Dwyer trial hears mobile phone evidence

Mobile phone traffic evidence has resumed in Graham Dwyer's trial for the murder of childcare worker Elaine O'Hara.

Dwyer trial hears mobile phone evidence

Mobile phone traffic evidence has resumed in Graham Dwyer's trial for the murder of childcare worker Elaine O'Hara.

The Cork-born architect with an address at Kerrymount Close, Foxrock, denies stabbing her to death at Killakee mountain in Dublin in August 2012. Her skeletal remains were found in September 2013.

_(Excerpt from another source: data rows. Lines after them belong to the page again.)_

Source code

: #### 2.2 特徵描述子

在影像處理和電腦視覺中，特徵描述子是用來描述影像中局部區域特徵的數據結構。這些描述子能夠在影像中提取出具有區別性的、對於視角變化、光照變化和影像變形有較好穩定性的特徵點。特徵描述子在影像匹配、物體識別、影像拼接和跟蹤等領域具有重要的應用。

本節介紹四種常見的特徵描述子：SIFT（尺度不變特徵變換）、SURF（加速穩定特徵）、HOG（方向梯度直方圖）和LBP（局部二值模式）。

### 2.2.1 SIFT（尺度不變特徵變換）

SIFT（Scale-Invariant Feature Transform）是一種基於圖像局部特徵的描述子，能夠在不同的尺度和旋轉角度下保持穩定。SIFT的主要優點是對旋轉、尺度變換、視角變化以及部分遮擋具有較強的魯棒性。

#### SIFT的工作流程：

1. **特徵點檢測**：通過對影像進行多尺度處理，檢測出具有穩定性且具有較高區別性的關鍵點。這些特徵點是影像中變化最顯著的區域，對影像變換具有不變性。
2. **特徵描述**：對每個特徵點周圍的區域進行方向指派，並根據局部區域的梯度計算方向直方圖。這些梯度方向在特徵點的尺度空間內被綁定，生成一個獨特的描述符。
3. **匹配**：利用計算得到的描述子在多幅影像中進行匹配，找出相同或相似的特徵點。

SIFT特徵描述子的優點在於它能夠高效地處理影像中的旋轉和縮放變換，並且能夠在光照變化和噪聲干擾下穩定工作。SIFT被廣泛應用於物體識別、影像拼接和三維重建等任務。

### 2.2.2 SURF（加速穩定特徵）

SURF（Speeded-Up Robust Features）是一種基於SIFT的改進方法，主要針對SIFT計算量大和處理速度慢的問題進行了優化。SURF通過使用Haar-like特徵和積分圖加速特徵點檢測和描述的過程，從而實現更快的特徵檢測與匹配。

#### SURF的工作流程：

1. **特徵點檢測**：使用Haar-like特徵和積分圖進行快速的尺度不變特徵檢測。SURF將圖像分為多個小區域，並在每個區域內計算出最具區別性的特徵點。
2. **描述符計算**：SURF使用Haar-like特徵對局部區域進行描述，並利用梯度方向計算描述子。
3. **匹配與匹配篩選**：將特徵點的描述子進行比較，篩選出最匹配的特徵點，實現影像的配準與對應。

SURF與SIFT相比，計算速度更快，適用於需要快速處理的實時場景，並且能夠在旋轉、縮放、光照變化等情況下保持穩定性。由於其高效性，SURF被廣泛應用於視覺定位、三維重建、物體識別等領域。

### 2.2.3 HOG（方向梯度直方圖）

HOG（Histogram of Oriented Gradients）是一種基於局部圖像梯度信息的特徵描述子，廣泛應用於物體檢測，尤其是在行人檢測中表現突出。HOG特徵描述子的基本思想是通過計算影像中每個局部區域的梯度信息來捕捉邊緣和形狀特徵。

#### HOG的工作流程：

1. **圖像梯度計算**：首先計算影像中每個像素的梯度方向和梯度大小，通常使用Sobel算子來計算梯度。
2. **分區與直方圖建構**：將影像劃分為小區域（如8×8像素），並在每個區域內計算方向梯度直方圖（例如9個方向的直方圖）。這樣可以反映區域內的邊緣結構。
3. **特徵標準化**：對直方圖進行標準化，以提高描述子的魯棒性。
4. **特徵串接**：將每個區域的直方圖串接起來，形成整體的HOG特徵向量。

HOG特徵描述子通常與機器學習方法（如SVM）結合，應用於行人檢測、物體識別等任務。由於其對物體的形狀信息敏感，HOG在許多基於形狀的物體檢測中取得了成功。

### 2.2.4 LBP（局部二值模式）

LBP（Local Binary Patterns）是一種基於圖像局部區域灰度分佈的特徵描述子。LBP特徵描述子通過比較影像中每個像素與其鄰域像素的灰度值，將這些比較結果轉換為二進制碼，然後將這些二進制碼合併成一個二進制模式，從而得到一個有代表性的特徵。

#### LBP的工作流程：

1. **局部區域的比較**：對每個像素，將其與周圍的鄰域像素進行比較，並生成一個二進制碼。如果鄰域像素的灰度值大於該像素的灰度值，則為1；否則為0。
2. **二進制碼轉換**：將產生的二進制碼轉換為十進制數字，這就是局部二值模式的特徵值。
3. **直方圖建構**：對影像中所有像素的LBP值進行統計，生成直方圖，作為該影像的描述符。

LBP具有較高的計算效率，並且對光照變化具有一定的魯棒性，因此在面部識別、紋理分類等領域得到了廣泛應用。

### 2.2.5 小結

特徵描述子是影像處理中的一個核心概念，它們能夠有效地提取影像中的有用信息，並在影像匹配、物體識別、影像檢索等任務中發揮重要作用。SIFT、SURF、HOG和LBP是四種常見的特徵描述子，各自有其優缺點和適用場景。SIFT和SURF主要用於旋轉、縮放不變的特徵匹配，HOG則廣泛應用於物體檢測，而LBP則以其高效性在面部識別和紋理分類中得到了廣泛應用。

At the beginning of this trial, prosecution counsel Sean Guerin told the jury that his side would set out to prove there was mobile phone contact between childcare worker Elaine O'Hara and the accused Graham Dwyer.

He said they would hear that gardaí managed to extract data from Ms O'Hara's two phones, as well as from a Nokia phone found along with her keys and glasses in the Vartry reservoir in Wicklow in September 2013.

In that opening address he said that the content of the messages between the phones would show that they had an unusual sexual relationship that included acts of stabbing.

Five weeks on and the jury is now beginning to hear evidence of phone traffic to and from five mobiles of interest to gardaí carrying out the investigation including a prepaid 083 number bought on Grafton Street and an 087 number registered to A&D Wejchert.

Mobile phone operators like 02 and 3 Ireland supplied gardaí with records dating from 2011 to 2013.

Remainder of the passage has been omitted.